The past few weeks have him even more worried than usual.
It’s been 17 years since former Vice President Al Gore raised the alarm about climate change with his documentary, “An Inconvenient Truth.” Since then, he’s been shouting from the rooftops about the risks of global warming more or less nonstop.
But the events of the past few weeks have Gore even more worried than usual.
“Everywhere you look in the world, the extremes have now seemingly reached a new level,” he told me in an interview. “The temperatures in the North Atlantic and the unprecedented decline of the Antarctic sea ice, both simultaneously. We see it in upstate New York, we see it in Vermont, we see it in southern Japan, we see it in India. We see it in the unprecedented drought in Uruguay and in Argentina.”
We can’t always say that a specific weather event was caused by climate change, but it is making certain extremes more likely. And this summer, the extreme weather chaos that Gore predicted in “An Inconvenient Truth” seems to have arrived all at once.

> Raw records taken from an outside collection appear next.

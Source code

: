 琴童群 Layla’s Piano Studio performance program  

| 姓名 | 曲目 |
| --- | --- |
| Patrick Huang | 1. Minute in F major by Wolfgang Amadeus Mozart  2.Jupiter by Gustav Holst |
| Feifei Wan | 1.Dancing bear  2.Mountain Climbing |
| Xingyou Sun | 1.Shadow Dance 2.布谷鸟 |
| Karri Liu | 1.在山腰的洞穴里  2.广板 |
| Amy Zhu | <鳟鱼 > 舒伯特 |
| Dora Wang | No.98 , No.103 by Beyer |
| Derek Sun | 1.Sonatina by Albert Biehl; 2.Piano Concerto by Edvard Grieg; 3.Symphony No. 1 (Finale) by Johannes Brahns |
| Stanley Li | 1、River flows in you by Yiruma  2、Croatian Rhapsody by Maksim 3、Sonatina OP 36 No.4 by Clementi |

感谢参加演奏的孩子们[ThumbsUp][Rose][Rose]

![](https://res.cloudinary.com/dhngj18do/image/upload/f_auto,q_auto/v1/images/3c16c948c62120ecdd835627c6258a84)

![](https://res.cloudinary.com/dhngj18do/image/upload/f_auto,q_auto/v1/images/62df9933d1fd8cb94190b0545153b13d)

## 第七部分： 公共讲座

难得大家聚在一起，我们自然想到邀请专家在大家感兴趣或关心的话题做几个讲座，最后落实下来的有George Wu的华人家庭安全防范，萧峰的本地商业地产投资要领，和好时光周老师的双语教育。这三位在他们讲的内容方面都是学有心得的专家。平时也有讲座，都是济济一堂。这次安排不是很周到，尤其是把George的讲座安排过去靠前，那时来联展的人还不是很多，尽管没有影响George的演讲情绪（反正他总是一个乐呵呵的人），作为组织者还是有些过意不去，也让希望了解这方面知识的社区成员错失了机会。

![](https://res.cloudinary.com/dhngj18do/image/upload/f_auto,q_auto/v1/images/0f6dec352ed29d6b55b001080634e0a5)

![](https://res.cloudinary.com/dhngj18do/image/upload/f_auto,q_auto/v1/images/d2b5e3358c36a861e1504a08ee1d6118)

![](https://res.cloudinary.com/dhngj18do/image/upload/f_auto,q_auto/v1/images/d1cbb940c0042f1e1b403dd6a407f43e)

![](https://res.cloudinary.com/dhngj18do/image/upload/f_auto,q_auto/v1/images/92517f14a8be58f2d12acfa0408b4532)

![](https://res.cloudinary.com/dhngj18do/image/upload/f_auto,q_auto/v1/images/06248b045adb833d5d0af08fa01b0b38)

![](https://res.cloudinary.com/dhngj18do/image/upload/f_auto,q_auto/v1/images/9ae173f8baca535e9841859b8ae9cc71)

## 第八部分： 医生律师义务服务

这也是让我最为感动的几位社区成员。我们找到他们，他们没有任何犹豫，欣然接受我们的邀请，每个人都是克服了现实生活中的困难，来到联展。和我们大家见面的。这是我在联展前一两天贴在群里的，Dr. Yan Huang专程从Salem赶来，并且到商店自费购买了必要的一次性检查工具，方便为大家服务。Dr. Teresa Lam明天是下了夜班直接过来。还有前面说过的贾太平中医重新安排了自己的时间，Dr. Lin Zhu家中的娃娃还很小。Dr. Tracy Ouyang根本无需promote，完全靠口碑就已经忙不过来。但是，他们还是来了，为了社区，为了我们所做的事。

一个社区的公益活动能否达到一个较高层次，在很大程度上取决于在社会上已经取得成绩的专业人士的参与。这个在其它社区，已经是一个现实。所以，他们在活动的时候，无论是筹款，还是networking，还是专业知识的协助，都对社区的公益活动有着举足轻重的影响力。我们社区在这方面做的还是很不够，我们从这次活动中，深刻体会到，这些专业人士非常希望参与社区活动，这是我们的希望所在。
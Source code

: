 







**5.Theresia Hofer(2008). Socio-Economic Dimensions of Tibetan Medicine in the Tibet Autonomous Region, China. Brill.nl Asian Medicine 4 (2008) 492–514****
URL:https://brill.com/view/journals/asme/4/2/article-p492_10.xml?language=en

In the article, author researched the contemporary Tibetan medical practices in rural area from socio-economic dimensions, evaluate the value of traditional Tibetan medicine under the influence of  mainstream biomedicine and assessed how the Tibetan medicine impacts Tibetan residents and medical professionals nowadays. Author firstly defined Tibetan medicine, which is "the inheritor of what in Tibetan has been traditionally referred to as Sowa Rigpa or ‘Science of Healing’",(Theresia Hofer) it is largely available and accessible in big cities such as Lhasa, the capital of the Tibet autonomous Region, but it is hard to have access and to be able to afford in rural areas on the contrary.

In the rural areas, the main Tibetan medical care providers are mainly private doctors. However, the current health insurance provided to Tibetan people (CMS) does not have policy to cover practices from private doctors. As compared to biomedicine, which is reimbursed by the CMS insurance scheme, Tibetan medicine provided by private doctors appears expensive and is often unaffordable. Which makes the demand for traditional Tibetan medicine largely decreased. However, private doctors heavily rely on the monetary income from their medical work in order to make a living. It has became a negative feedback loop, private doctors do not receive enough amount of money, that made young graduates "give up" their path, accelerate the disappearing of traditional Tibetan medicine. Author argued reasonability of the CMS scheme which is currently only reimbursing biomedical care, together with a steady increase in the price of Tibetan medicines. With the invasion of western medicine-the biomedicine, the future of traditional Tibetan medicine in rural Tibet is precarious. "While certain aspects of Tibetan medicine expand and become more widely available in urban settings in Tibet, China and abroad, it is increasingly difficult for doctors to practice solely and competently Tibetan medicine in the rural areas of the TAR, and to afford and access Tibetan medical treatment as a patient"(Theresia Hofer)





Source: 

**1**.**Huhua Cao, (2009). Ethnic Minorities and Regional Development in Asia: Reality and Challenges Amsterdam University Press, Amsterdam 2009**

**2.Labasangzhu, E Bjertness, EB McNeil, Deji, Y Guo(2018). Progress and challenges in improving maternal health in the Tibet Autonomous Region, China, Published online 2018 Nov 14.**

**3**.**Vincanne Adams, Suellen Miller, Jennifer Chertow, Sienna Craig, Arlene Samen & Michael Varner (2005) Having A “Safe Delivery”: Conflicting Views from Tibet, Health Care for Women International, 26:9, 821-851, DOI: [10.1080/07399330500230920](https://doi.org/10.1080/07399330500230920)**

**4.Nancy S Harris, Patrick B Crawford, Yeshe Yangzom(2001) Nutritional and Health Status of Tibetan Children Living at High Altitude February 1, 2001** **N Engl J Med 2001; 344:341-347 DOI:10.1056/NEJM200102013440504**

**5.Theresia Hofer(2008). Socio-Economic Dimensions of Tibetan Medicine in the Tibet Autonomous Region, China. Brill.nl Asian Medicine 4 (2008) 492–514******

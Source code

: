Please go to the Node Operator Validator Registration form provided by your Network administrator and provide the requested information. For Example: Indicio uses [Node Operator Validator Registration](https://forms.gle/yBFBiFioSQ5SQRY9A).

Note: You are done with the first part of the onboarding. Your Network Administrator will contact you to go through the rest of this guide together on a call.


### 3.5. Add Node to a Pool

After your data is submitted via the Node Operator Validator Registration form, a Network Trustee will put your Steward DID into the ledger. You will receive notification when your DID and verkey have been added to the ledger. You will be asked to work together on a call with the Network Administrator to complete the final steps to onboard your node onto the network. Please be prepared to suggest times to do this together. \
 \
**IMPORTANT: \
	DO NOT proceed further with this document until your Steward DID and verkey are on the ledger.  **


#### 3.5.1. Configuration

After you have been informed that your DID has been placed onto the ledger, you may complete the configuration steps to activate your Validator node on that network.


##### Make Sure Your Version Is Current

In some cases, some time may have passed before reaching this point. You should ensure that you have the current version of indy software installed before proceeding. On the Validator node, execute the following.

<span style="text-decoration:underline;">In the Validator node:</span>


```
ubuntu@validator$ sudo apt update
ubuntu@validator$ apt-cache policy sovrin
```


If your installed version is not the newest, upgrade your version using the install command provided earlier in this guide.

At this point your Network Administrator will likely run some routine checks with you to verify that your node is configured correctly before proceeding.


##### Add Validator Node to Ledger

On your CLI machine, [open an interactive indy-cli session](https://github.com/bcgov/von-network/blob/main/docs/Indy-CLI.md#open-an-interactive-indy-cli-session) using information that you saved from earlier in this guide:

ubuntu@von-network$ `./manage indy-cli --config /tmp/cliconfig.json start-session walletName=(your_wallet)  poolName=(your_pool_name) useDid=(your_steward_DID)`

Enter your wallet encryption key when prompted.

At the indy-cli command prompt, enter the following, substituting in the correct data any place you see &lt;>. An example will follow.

“Every night on the TV news is like taking a nature hike through the Book of Revelation,” Gore said.
‘We know how to fix this’
Despite the apocalyptic weather news, Gore is also hopeful.
Clean energy is cheaper than ever, and electric vehicle sales are surging, turbocharged by government subsidies. Put that all together, and Gore thinks developed economies could draw down their emissions with surprising speed.
“If you sketch out what the potential curves take you to by 2030 or 2040, it becomes increasingly realistic to say, ‘Yes, these expansive goals definitely are achievable,’” he said.
To make the point about how quickly renewable energy is growing, Gore quoted the economist Rudiger Dornbusch: “Sometimes things take longer to happen than you think they will, and then they happen faster than you thought they could.”
But Gore was quick to add that every second counts. The faster we stop burning fossil fuels and releasing other planet-warming emissions, the more quickly global temperatures can stabilize.
“We know how to fix this,” he said. “We can stop the temperatures going up worldwide with as little as a three-year time lag by reaching net zero,” he said. “And if we stay at true net zero, we’ll see half of the human-caused CO2 coming out of the atmosphere in as little as 30 years.”
‘Anti-climate plotting’
In other words, all hope is not lost. But Gore has no illusions about how hard it will be.
“Eighty percent of all the energy used in the world today still comes from fossil fuels,” he said. What’s more, Gore acknowledged that the oil, gas and coal companies are not going down without a fight.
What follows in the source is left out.